Amniotic fluid I degree, even II degree pollution, fetal heart rate is always good, should continue to closely monitor fetal heart rate, not necessarily fetal distress, amniotic fluid III degree polluters, should end early delivery, even if the newborn Apgar score may be 7 points It should also be vigilant because of the high chance of newborns. Mild contamination of amniotic fluid, abnormal monitoring of fetal heart after about 10 minutes of monitoring, should still be diagnosed as fetal distress.
(3) Fetal movement: In the early stage of acute fetal distress, the first manifestation is fetal movement frequency, and then weakened and the number of times decreased, and then disappeared.
(4) Acidosis: After rupture of the membrane, the fetal scalp blood is examined for blood gas analysis. The indicators for diagnosing fetal distress are blood pH < 7.20, PO2 < 1.3 kPa (10 mm Hg), and PCO 2 > 8.0 kPa (60 mm Hg).
Mainly based on fetal monitoring, amniotic fluid fecal pollution to determine the degree of fetal hypoxia, to determine the treatment method to take measures to make mother and child safe.

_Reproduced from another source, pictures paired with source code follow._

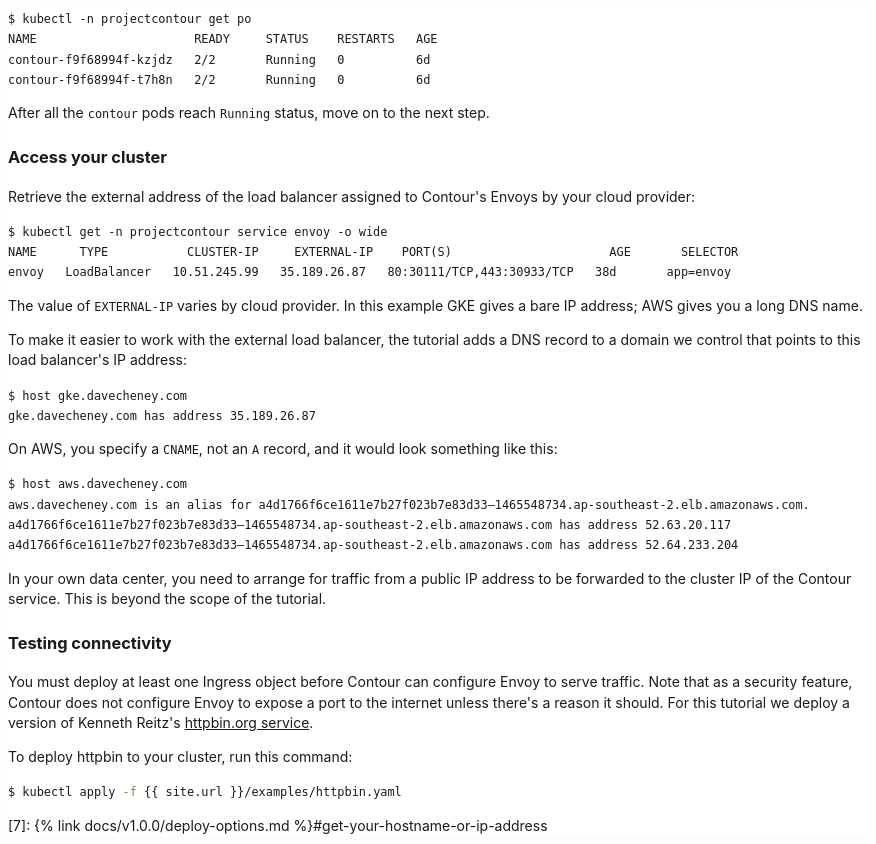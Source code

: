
 ```
$ kubectl -n projectcontour get po
NAME                      READY     STATUS    RESTARTS   AGE
contour-f9f68994f-kzjdz   2/2       Running   0          6d
contour-f9f68994f-t7h8n   2/2       Running   0          6d
```
After all the `contour` pods reach `Running` status, move on to the next step.

### Access your cluster

Retrieve the external address of the load balancer assigned to Contour's Envoys by your cloud provider:

```
$ kubectl get -n projectcontour service envoy -o wide
NAME      TYPE           CLUSTER-IP     EXTERNAL-IP    PORT(S)                      AGE       SELECTOR
envoy   LoadBalancer   10.51.245.99   35.189.26.87   80:30111/TCP,443:30933/TCP   38d       app=envoy
```

The value of `EXTERNAL-IP` varies by cloud provider. In this example GKE gives a bare IP address; AWS gives you a long DNS name.

To make it easier to work with the external load balancer, the tutorial adds a DNS record to a domain we control that points to this load balancer's IP address:

```
$ host gke.davecheney.com
gke.davecheney.com has address 35.189.26.87
```

On AWS, you specify a `CNAME`, not an `A` record, and it would look something like this:

```
$ host aws.davecheney.com
aws.davecheney.com is an alias for a4d1766f6ce1611e7b27f023b7e83d33–1465548734.ap-southeast-2.elb.amazonaws.com.
a4d1766f6ce1611e7b27f023b7e83d33–1465548734.ap-southeast-2.elb.amazonaws.com has address 52.63.20.117
a4d1766f6ce1611e7b27f023b7e83d33–1465548734.ap-southeast-2.elb.amazonaws.com has address 52.64.233.204
```

In your own data center, you need to arrange for traffic from a public IP address to be forwarded to the cluster IP of the Contour service. This is beyond the scope of the tutorial.

### Testing connectivity

You must deploy at least one Ingress object before Contour can configure Envoy to serve traffic.
Note that as a security feature, Contour does not configure Envoy to expose a port to the internet unless there's a reason it should.
For this tutorial we deploy a version of Kenneth Reitz's [httpbin.org service][3].

To deploy httpbin to your cluster, run this command:

```bash
$ kubectl apply -f {{ site.url }}/examples/httpbin.yaml
```


[0]: https://github.com/projectcontour/contour/
[1]: https://github.com/jetstack/cert-manager
[2]: https://letsencrypt.org/docs/rate-limits/
[3]: http://httpbin.org/
[4]: https://docs.cert-manager.io/en/latest/getting-started/install/kubernetes.html
[5]: https://github.com/jetstack/cert-manager/releases/download/v0.11.0/cert-manager.yaml
[httpbinhomepage]: /img/cert-manager/httpbinhomepage.png
[httpbin]: /img/cert-manager/httpbin.png
[5]: https://letsencrypt.org/getting-started/
[7]: {% link docs/v1.0.0/deploy-options.md %}#get-your-hostname-or-ip-address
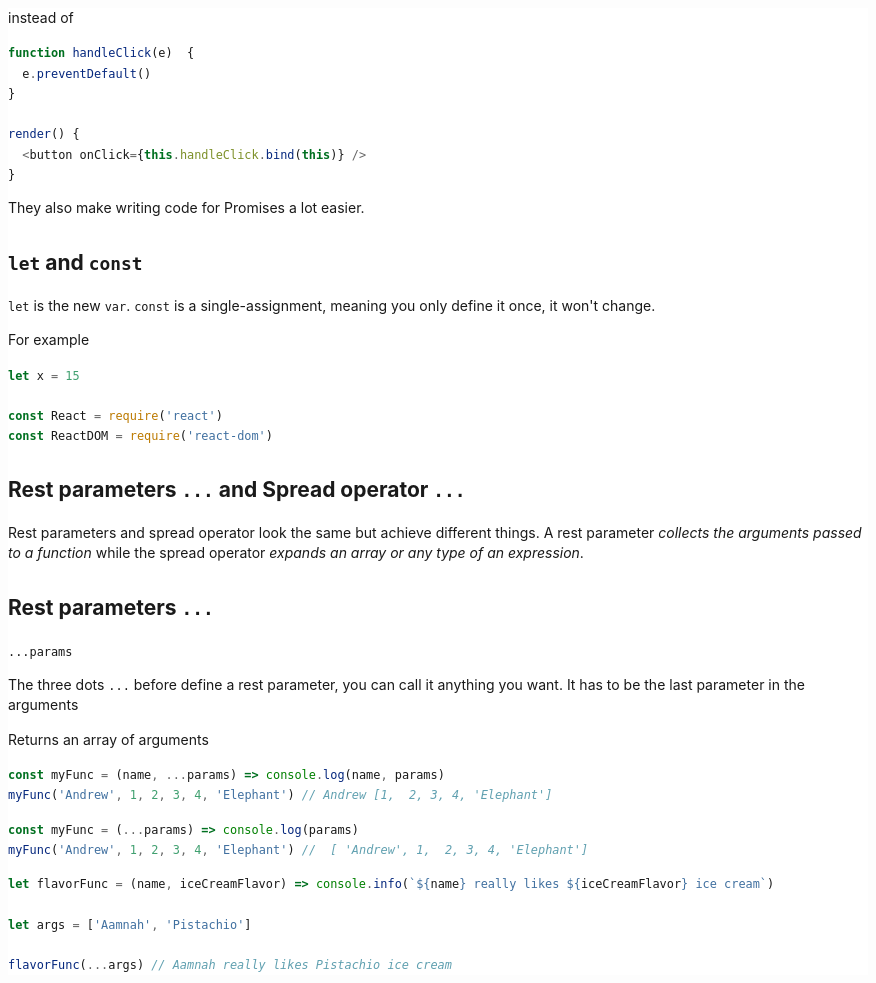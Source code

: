 instead of

```javascript
function handleClick(e)  {
  e.preventDefault()
}

render() {
  <button onClick={this.handleClick.bind(this)} />
}
```

They also make writing code for Promises a lot easier.

## `let` and `const`
`let` is the new `var`. `const` is a single-assignment, meaning you only define it once, it won't change. 

For example

```javascript
let x = 15

const React = require('react')
const ReactDOM = require('react-dom')
```
## Rest parameters `...` and Spread operator `...`
Rest parameters and spread operator look the same but achieve different things. A rest parameter _collects the arguments passed to a function_ while the spread operator _expands an array or any  type of an expression_.

## Rest parameters `...`
`...params`

The three dots `...` before define a rest parameter, you can call it anything you want. It has to be the last parameter in the arguments


Returns an array of arguments

```javascript
const myFunc = (name, ...params) => console.log(name, params)
myFunc('Andrew', 1, 2, 3, 4, 'Elephant') // Andrew [1,  2, 3, 4, 'Elephant']
```

```javascript
const myFunc = (...params) => console.log(params)
myFunc('Andrew', 1, 2, 3, 4, 'Elephant') //  [ 'Andrew', 1,  2, 3, 4, 'Elephant']
```

```javascript
let flavorFunc = (name, iceCreamFlavor) => console.info(`${name} really likes ${iceCreamFlavor} ice cream`)

let args = ['Aamnah', 'Pistachio']

flavorFunc(...args) // Aamnah really likes Pistachio ice cream
```
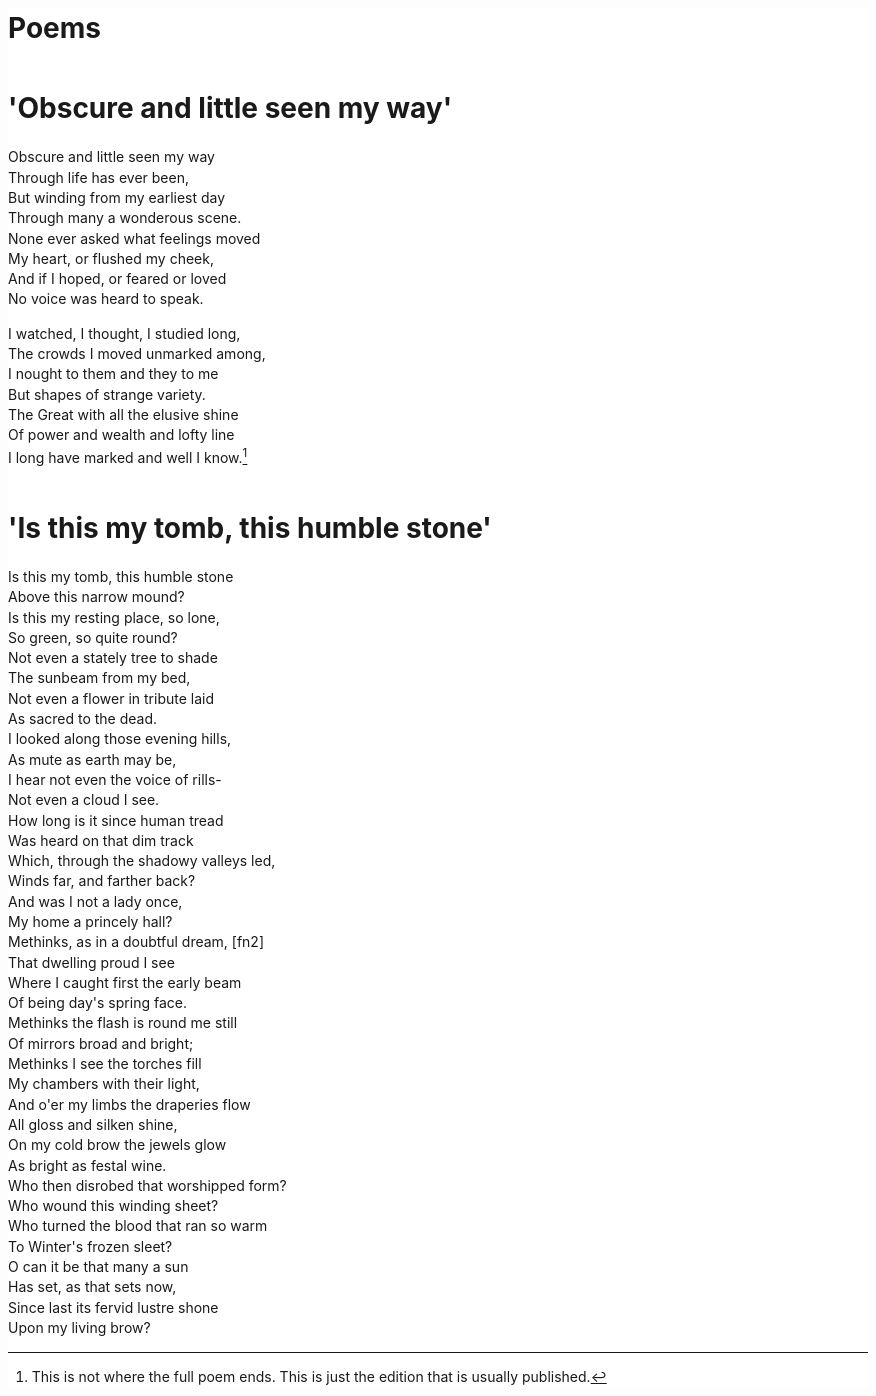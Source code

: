 
# Poems

# 'Obscure and little seen my way'
Obscure and little seen my way<br>
Through life has ever been,<br>
But winding from my earliest day<br>
Through many a wonderous scene.<br>
None ever asked what feelings moved <br>
My heart, or flushed my cheek,<br>
And if I hoped, or feared or loved<br>
No voice was heard to speak.<br>

I watched, I thought, I studied long,<br>
The crowds I moved unmarked among,<br>
I nought to them and they to me<br>
But shapes of strange variety.<br>
The Great with all the elusive shine<br>
Of power and wealth and lofty line<br>
I long have marked and well I know.[^1]
<br>
# 'Is this my tomb, this humble stone'<br>
Is this my tomb, this humble stone<br>
Above this narrow mound?<br>
Is this my resting place, so lone,<br>
So green, so quite round? <br>
Not even a stately tree to shade <br>
The sunbeam from my bed,<br>
Not even a flower in tribute laid <br>
As sacred to the dead.<br>
I looked along those evening hills,<br>
As mute as earth may be,<br>
I hear not even the voice of rills-<br>
Not even a cloud I see.<br>
How long is it since human tread<br>
Was heard on that dim track<br>
Which, through the shadowy valleys led, <br>
Winds far, and farther back?<br>
And was I not a lady once,<br>
My home a princely hall? <br>
Methinks, as in a doubtful dream, [fn2]<br>
That dwelling proud I see<br>
Where I caught first the early beam<br>
Of being day's spring face.<br>
Methinks the flash is round me still <br>
Of mirrors broad and bright; <br>
Methinks I see the torches fill<br>
My chambers with their light, <br>
And o'er my limbs the draperies flow<br>
All gloss and silken shine,<br>
On my cold brow the jewels glow <br>
As bright as festal wine. <br>
Who then disrobed that worshipped form?<br>
Who wound this winding sheet?<br>
Who turned the blood that ran so warm <br>
To Winter's frozen sleet?<br>
O can it be that many a sun <br>
Has set, as that sets now,<br>
Since last its fervid lustre shone<br>
Upon my living brow?<br>

[^1]: This is not where the full poem ends. This is just the edition that is usually published.   
[^2]: Her language is also something that she purposfully tried to make sound masculine so that she could publish in peace without judgement from people for being a female writer.   
[^3]: Charlotte Brontë's language was always descriptive and world changing. She wanted to transport you to a different world.   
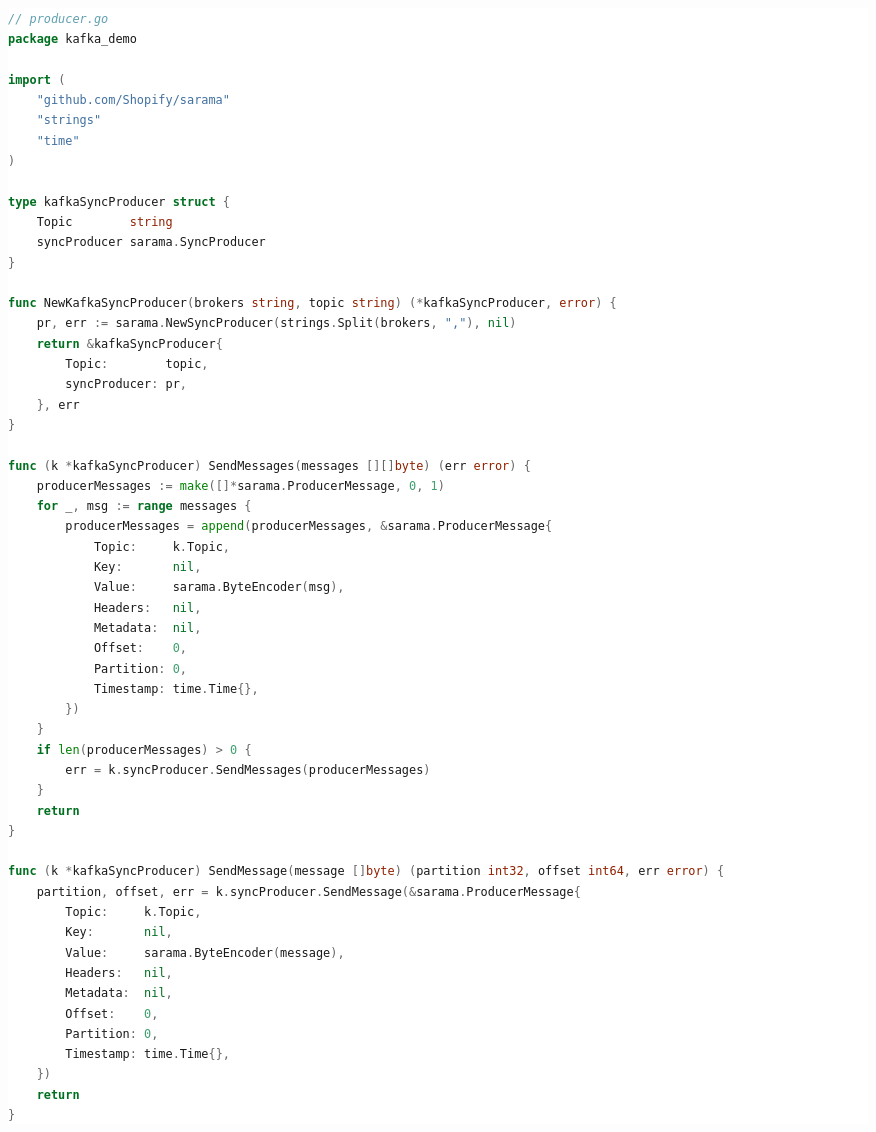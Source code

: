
 ```go
```

```go
// producer.go
package kafka_demo

import (
	"github.com/Shopify/sarama"
	"strings"
	"time"
)

type kafkaSyncProducer struct {
	Topic        string
	syncProducer sarama.SyncProducer
}

func NewKafkaSyncProducer(brokers string, topic string) (*kafkaSyncProducer, error) {
	pr, err := sarama.NewSyncProducer(strings.Split(brokers, ","), nil)
	return &kafkaSyncProducer{
		Topic:        topic,
		syncProducer: pr,
	}, err
}

func (k *kafkaSyncProducer) SendMessages(messages [][]byte) (err error) {
	producerMessages := make([]*sarama.ProducerMessage, 0, 1)
	for _, msg := range messages {
		producerMessages = append(producerMessages, &sarama.ProducerMessage{
			Topic:     k.Topic,
			Key:       nil,
			Value:     sarama.ByteEncoder(msg),
			Headers:   nil,
			Metadata:  nil,
			Offset:    0,
			Partition: 0,
			Timestamp: time.Time{},
		})
	}
	if len(producerMessages) > 0 {
		err = k.syncProducer.SendMessages(producerMessages)
	}
	return
}

func (k *kafkaSyncProducer) SendMessage(message []byte) (partition int32, offset int64, err error) {
	partition, offset, err = k.syncProducer.SendMessage(&sarama.ProducerMessage{
		Topic:     k.Topic,
		Key:       nil,
		Value:     sarama.ByteEncoder(message),
		Headers:   nil,
		Metadata:  nil,
		Offset:    0,
		Partition: 0,
		Timestamp: time.Time{},
	})
	return
}
```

Clinical diagnosis of fetal distress should be based on hospital conditions using a variety of methods to jointly monitor, to improve the clinical diagnosis of the coincidence rate, to exclude false positive and false negatives of the single monitoring method, for the monitoring of high-risk pregnant women during pregnancy, you can first teach pregnant women Fetal movement, when the pregnant woman feels less fetal movement or the fetal heart rate changes, timely fetal heart monitoring, when the fetal heart monitoring shows obvious signs of fetal distress, it should be clearly diagnosed in time, when the fetal heart monitoring performance is suspicious fetal distress, can be further B-ultrasound biophysical score can also be artificially ruptured according to gestational age, maturity of the fetus, cervical conditions, etc., to understand the condition of amniotic fluid, when fetal heart rate monitoring, biophysical indicators and amniotic fluid are all poor, the possibility of fetal distress Sexually increased, should consider the timely termination of pregnancy, fetal heart rate abnormality during childbirth, such as abnormal CST or amniotic fluid turbidity, should be taken dynamically dynamic monitoring of fetal heart rate, conditional hospital feasible fetal scalp blood pH check or oxygen saturation Degree monitoring, if not corrected in time, should terminate the pregnancy immediately.